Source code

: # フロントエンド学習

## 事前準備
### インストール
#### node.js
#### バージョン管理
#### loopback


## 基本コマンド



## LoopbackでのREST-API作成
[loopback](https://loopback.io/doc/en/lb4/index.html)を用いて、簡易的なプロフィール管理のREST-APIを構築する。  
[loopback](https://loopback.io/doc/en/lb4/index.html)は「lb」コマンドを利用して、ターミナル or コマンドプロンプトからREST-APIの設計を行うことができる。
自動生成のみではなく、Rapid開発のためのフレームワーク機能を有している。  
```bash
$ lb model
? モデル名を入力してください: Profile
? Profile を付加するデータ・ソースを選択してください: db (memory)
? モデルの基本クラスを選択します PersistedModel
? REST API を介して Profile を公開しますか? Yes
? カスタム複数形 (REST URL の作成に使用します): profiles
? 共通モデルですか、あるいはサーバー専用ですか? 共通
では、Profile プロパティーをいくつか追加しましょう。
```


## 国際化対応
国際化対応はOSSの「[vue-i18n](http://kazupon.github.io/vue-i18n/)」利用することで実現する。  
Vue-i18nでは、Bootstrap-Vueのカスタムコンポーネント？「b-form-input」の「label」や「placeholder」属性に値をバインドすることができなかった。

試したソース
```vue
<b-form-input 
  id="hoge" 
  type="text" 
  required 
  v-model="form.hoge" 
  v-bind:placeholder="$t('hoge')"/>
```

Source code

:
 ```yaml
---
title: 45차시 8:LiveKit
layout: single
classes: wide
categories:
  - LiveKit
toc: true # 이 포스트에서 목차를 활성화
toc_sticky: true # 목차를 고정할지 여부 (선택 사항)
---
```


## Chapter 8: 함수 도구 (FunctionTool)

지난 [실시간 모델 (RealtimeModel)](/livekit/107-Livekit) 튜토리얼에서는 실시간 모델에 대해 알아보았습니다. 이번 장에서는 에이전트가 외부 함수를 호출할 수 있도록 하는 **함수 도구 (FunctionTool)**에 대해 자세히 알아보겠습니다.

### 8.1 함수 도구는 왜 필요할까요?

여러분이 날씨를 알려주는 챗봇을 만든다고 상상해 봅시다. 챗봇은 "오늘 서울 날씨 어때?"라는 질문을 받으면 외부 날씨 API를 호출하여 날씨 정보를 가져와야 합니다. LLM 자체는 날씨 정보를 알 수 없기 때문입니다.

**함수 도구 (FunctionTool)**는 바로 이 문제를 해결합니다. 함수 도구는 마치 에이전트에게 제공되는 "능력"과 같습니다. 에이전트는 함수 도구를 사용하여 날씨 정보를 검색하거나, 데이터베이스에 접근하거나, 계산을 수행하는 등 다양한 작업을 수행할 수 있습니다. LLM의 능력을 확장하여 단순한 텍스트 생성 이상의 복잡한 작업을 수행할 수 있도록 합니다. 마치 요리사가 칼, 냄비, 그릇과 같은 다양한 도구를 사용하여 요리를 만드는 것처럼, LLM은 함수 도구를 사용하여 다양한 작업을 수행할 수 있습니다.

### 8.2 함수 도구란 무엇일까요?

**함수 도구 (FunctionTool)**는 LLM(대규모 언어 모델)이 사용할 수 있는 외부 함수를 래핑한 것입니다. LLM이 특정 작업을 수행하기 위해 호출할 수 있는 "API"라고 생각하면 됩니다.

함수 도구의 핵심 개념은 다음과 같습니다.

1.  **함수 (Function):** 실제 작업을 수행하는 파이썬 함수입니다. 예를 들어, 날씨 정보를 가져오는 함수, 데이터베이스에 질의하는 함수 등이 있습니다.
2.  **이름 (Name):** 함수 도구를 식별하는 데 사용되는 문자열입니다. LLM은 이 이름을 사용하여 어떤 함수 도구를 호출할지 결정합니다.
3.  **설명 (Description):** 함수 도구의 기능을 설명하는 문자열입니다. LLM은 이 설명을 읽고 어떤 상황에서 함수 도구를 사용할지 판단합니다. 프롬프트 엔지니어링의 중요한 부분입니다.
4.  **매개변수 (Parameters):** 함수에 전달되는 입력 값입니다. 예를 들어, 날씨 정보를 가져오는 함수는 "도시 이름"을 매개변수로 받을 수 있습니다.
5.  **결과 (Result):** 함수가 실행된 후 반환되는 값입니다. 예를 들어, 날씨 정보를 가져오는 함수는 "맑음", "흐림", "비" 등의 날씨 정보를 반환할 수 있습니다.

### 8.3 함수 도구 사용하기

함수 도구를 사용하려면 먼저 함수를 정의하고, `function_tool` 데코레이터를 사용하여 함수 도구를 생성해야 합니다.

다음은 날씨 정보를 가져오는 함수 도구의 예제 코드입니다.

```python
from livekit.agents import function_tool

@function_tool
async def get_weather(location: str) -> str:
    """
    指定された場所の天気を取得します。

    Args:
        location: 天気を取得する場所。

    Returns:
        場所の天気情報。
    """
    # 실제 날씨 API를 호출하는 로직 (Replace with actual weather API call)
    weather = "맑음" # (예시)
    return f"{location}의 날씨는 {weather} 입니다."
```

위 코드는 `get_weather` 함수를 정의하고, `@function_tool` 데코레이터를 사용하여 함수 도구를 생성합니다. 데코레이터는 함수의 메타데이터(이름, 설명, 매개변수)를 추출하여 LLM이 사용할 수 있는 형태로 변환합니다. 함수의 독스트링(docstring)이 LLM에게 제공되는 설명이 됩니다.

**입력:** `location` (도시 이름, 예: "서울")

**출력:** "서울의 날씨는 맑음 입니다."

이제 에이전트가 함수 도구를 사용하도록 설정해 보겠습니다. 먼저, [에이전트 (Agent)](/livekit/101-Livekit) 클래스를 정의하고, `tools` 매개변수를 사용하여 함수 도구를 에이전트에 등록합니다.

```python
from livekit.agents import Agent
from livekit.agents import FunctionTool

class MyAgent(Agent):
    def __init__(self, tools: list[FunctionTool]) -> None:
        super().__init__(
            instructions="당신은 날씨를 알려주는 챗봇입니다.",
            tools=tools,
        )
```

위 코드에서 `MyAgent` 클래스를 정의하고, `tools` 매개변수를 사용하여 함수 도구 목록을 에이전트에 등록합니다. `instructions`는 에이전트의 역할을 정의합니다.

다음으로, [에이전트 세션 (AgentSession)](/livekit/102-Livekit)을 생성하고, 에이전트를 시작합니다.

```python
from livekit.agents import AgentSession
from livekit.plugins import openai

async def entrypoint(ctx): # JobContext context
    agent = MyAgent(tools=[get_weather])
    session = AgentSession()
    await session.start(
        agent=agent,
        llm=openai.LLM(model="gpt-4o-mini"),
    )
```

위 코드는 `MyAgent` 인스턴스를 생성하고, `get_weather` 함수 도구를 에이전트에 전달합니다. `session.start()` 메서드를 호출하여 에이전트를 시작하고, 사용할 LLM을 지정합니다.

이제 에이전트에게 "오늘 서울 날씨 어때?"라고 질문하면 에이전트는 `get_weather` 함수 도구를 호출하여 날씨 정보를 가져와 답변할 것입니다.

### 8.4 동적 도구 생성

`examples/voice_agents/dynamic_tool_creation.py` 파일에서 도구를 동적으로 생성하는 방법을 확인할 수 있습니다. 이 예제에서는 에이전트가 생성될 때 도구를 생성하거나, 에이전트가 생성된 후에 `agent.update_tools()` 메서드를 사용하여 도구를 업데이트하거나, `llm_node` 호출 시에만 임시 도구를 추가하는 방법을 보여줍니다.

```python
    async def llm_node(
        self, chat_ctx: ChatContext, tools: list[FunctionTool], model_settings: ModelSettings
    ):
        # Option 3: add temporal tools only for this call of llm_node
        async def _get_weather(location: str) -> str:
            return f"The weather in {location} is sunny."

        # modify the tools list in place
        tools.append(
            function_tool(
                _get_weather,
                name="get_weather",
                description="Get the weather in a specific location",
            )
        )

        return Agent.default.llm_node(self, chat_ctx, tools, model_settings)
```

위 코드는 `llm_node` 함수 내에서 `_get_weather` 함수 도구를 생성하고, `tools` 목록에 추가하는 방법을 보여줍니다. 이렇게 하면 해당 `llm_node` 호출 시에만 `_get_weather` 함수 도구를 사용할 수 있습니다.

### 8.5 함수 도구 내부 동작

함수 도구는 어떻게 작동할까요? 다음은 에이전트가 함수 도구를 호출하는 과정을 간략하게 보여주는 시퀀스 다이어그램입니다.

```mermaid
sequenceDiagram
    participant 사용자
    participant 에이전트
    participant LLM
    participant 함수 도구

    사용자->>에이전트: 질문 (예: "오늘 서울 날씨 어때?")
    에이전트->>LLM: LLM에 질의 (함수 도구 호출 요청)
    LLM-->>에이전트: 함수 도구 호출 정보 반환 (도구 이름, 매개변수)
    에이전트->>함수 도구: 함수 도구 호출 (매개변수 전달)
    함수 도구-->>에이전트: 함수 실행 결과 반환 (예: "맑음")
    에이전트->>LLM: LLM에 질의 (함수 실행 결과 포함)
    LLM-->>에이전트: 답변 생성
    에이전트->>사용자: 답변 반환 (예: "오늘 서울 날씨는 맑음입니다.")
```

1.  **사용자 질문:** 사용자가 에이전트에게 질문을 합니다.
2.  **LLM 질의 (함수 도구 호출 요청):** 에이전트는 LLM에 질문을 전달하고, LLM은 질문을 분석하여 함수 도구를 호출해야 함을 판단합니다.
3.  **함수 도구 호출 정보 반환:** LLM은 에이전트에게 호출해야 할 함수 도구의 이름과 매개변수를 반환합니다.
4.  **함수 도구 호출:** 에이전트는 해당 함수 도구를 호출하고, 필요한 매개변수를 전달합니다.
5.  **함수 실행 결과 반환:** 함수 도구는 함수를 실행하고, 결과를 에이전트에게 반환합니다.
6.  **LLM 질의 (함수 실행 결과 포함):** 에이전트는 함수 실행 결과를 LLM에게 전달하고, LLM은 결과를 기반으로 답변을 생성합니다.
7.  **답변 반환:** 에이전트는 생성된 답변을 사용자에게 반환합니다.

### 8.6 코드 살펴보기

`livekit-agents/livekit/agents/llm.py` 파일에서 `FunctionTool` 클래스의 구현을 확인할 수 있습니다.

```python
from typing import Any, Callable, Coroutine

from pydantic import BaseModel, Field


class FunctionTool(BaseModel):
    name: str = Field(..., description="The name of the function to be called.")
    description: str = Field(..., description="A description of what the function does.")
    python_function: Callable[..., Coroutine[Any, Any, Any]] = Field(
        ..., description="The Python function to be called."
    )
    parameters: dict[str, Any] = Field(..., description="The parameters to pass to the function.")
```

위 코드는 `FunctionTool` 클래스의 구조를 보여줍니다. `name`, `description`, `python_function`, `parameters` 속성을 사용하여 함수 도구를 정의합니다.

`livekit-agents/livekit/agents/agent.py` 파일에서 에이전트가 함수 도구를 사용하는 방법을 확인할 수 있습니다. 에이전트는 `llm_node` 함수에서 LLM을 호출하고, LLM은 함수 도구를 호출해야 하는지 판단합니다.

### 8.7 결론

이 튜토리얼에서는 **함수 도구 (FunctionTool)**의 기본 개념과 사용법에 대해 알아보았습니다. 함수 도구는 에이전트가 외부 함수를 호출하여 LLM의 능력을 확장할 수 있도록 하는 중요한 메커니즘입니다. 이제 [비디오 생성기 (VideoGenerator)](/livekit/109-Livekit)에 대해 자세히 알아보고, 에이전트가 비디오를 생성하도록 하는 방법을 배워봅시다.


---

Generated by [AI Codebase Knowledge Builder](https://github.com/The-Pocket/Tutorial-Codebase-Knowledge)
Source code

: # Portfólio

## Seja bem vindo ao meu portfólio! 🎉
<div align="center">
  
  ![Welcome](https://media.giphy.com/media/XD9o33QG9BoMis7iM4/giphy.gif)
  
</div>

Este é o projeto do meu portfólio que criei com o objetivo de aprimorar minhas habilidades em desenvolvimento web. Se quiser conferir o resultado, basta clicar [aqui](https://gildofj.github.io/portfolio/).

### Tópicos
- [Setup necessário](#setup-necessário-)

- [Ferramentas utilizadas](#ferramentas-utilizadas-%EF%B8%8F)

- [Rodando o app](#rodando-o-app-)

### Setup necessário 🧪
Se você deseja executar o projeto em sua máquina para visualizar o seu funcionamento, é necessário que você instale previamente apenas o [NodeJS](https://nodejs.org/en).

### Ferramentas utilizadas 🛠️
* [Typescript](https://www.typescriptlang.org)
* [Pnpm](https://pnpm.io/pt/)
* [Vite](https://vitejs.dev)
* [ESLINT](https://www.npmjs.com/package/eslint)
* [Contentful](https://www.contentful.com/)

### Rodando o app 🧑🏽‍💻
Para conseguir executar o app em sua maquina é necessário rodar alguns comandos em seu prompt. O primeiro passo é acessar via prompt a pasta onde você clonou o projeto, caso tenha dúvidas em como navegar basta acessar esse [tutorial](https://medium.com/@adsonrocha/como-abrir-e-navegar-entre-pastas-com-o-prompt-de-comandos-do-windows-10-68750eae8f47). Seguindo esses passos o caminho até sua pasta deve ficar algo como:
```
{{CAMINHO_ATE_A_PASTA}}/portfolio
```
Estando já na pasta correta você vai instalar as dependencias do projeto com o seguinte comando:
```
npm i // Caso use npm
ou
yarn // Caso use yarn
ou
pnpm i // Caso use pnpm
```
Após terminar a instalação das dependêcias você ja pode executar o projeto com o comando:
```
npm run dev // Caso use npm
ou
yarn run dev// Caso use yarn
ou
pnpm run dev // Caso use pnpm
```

◇ ◇ ◇ ◇ ◇

Filter by the word "input": copy every line of the data that holds it.

Vue-i18nでは、Bootstrap-Vueのカスタムコンポーネント？「b-form-input」の「label」や「placeholder」属性に値をバインドすることができなかった。
<b-form-input 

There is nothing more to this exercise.